To do: Would you please return the lines of the entries below starting at the line that has "Usando il decadimento in due corpi come sopra" and ending at the line that has "da cui, con", both included, exactly as they are?

[Material to process]

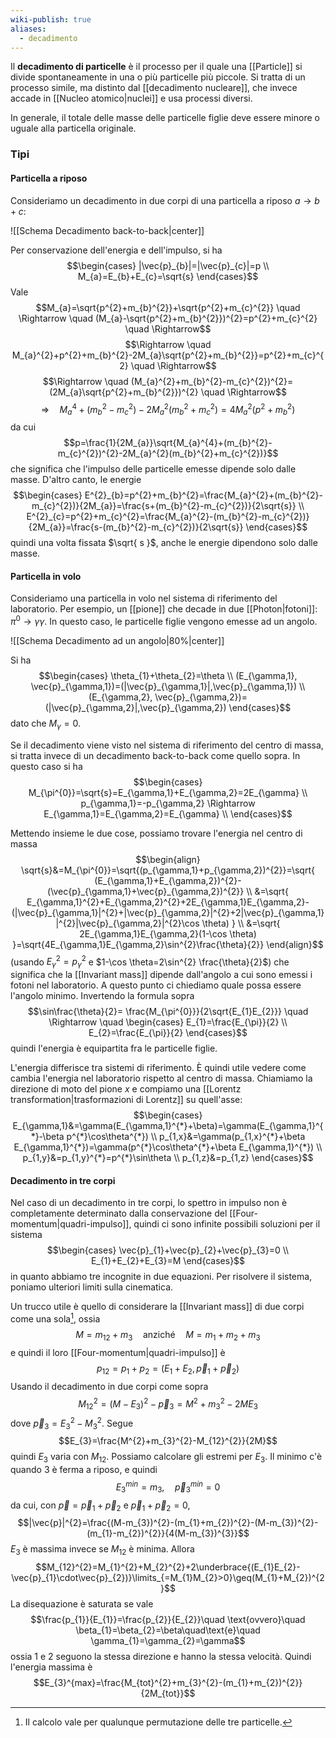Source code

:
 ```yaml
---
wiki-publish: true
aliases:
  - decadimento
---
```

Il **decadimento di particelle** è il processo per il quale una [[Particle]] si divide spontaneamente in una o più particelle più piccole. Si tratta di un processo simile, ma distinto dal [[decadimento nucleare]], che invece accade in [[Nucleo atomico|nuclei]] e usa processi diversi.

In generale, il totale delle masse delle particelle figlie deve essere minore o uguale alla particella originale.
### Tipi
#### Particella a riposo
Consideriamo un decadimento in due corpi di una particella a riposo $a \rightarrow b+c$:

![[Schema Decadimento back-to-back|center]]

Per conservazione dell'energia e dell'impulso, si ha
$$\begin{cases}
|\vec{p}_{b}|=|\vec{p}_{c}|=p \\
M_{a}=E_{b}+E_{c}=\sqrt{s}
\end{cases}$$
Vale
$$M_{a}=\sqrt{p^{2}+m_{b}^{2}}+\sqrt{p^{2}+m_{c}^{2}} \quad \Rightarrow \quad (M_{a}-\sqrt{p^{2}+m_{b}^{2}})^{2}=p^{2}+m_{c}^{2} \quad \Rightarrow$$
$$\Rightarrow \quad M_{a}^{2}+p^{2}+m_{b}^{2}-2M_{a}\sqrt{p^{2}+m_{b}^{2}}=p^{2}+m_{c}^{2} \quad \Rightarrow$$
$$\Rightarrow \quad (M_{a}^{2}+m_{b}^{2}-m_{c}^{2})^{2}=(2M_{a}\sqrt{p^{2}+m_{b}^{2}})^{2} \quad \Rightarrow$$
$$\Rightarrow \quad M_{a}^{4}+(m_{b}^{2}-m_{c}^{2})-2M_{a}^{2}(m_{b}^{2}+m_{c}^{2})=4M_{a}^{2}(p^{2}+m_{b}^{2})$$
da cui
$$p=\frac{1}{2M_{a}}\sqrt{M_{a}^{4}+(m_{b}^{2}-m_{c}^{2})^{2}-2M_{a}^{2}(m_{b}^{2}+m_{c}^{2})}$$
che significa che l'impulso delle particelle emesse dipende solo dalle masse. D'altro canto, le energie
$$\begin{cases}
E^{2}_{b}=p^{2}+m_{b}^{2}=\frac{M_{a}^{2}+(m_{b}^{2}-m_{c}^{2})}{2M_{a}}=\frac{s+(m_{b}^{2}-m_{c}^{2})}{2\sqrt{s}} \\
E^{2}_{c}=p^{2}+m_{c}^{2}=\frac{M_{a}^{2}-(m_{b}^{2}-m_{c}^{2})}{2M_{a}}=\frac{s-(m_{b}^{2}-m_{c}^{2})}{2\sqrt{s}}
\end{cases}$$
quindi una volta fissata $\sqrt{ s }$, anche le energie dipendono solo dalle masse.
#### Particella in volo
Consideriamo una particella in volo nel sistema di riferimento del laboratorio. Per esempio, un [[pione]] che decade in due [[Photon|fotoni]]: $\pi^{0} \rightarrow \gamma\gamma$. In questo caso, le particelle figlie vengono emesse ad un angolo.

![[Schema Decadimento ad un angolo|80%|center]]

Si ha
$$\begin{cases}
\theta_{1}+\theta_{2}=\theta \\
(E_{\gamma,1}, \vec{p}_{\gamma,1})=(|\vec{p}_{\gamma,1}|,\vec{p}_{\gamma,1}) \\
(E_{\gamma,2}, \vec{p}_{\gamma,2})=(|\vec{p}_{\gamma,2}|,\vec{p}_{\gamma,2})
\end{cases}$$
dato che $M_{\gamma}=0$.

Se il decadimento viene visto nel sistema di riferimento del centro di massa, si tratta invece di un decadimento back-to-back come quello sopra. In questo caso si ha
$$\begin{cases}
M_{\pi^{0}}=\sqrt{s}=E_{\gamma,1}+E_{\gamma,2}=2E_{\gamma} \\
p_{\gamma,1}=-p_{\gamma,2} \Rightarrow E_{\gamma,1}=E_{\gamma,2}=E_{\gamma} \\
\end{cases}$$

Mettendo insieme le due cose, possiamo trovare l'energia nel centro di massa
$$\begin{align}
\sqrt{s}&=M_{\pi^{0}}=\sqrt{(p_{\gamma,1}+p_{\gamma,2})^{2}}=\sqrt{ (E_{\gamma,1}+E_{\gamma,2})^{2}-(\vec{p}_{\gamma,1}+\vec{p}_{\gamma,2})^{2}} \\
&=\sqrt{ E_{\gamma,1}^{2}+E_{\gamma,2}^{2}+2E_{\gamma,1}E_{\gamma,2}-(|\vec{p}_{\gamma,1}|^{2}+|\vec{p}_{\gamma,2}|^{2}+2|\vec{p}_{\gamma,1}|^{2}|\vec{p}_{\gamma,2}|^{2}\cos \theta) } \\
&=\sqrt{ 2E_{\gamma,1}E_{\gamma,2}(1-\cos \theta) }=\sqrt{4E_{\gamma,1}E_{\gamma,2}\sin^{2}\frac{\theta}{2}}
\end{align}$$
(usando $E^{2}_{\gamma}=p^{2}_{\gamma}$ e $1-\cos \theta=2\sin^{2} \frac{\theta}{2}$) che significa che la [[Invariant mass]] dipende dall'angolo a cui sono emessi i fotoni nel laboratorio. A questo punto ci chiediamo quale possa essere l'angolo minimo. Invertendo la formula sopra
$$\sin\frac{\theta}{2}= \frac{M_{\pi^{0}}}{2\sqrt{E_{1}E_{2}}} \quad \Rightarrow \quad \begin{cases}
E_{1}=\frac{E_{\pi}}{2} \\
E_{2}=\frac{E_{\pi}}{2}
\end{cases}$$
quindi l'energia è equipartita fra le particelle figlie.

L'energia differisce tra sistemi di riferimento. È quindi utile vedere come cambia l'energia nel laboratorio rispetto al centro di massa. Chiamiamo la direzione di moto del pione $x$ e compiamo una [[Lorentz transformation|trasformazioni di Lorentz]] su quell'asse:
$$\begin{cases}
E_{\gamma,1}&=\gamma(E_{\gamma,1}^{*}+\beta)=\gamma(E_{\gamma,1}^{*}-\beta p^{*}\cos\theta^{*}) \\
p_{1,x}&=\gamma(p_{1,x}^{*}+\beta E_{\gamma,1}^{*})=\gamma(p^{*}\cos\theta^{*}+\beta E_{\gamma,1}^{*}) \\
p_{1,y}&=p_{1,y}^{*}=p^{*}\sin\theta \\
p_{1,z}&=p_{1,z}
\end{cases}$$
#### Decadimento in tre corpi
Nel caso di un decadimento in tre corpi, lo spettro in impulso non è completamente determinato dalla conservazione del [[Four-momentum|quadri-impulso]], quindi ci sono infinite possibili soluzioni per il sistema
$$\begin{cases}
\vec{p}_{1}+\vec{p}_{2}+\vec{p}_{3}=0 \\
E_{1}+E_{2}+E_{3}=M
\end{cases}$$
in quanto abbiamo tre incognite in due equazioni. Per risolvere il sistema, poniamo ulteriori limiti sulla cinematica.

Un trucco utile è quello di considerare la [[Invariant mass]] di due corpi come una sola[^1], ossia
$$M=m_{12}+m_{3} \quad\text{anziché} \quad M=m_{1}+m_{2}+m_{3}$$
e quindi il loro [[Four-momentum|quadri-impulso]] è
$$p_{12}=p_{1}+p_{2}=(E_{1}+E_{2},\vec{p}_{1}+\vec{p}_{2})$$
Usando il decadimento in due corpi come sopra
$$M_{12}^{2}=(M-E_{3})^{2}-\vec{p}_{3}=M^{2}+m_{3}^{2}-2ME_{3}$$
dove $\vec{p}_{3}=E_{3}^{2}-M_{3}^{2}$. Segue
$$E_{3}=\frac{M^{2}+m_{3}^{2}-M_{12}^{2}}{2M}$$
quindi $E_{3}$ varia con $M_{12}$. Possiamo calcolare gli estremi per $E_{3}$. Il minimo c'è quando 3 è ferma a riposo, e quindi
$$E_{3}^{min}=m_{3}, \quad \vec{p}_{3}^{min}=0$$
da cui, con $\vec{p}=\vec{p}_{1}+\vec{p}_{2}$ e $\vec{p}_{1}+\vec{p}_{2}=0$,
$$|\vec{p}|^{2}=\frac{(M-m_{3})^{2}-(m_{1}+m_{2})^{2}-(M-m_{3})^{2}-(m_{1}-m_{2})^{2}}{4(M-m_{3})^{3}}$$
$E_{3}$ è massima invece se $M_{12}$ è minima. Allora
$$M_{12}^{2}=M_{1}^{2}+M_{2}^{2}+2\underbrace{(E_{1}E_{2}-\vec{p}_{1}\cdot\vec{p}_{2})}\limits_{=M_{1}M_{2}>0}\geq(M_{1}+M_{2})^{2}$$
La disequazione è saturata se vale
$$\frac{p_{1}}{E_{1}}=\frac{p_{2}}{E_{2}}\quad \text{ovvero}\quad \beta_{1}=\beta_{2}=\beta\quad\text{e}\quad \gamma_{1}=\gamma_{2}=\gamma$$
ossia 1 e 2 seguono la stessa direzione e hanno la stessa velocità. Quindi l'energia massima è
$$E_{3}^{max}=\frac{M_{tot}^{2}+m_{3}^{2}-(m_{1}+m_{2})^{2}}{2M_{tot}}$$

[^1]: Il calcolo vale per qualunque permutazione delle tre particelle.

[/Material to process]
[Material to process]

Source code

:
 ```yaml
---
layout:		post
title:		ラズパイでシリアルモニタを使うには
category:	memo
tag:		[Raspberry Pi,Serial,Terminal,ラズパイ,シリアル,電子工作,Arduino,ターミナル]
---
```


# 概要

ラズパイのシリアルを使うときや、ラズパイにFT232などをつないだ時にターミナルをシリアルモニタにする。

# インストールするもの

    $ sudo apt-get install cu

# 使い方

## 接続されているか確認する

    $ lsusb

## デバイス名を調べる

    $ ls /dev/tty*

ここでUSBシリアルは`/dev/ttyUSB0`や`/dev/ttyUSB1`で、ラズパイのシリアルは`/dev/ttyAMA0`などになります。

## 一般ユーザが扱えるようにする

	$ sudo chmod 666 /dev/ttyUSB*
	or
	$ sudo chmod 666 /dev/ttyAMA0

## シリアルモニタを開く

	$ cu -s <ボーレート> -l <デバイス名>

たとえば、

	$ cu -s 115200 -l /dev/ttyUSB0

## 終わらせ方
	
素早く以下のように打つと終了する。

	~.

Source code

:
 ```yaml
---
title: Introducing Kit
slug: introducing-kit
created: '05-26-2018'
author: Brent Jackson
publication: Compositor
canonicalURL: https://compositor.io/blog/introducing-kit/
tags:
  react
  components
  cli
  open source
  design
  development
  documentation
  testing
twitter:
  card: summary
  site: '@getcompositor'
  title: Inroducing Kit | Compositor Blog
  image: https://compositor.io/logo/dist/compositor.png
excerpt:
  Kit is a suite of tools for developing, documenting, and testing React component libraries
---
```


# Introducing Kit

[/Material to process]

Response:
Usando il decadimento in due corpi come sopra
$$M_{12}^{2}=(M-E_{3})^{2}-\vec{p}_{3}=M^{2}+m_{3}^{2}-2ME_{3}$$
dove $\vec{p}_{3}=E_{3}^{2}-M_{3}^{2}$. Segue
$$E_{3}=\frac{M^{2}+m_{3}^{2}-M_{12}^{2}}{2M}$$
quindi $E_{3}$ varia con $M_{12}$. Possiamo calcolare gli estremi per $E_{3}$. Il minimo c'è quando 3 è ferma a riposo, e quindi
$$E_{3}^{min}=m_{3}, \quad \vec{p}_{3}^{min}=0$$
da cui, con $\vec{p}=\vec{p}_{1}+\vec{p}_{2}$ e $\vec{p}_{1}+\vec{p}_{2}=0$,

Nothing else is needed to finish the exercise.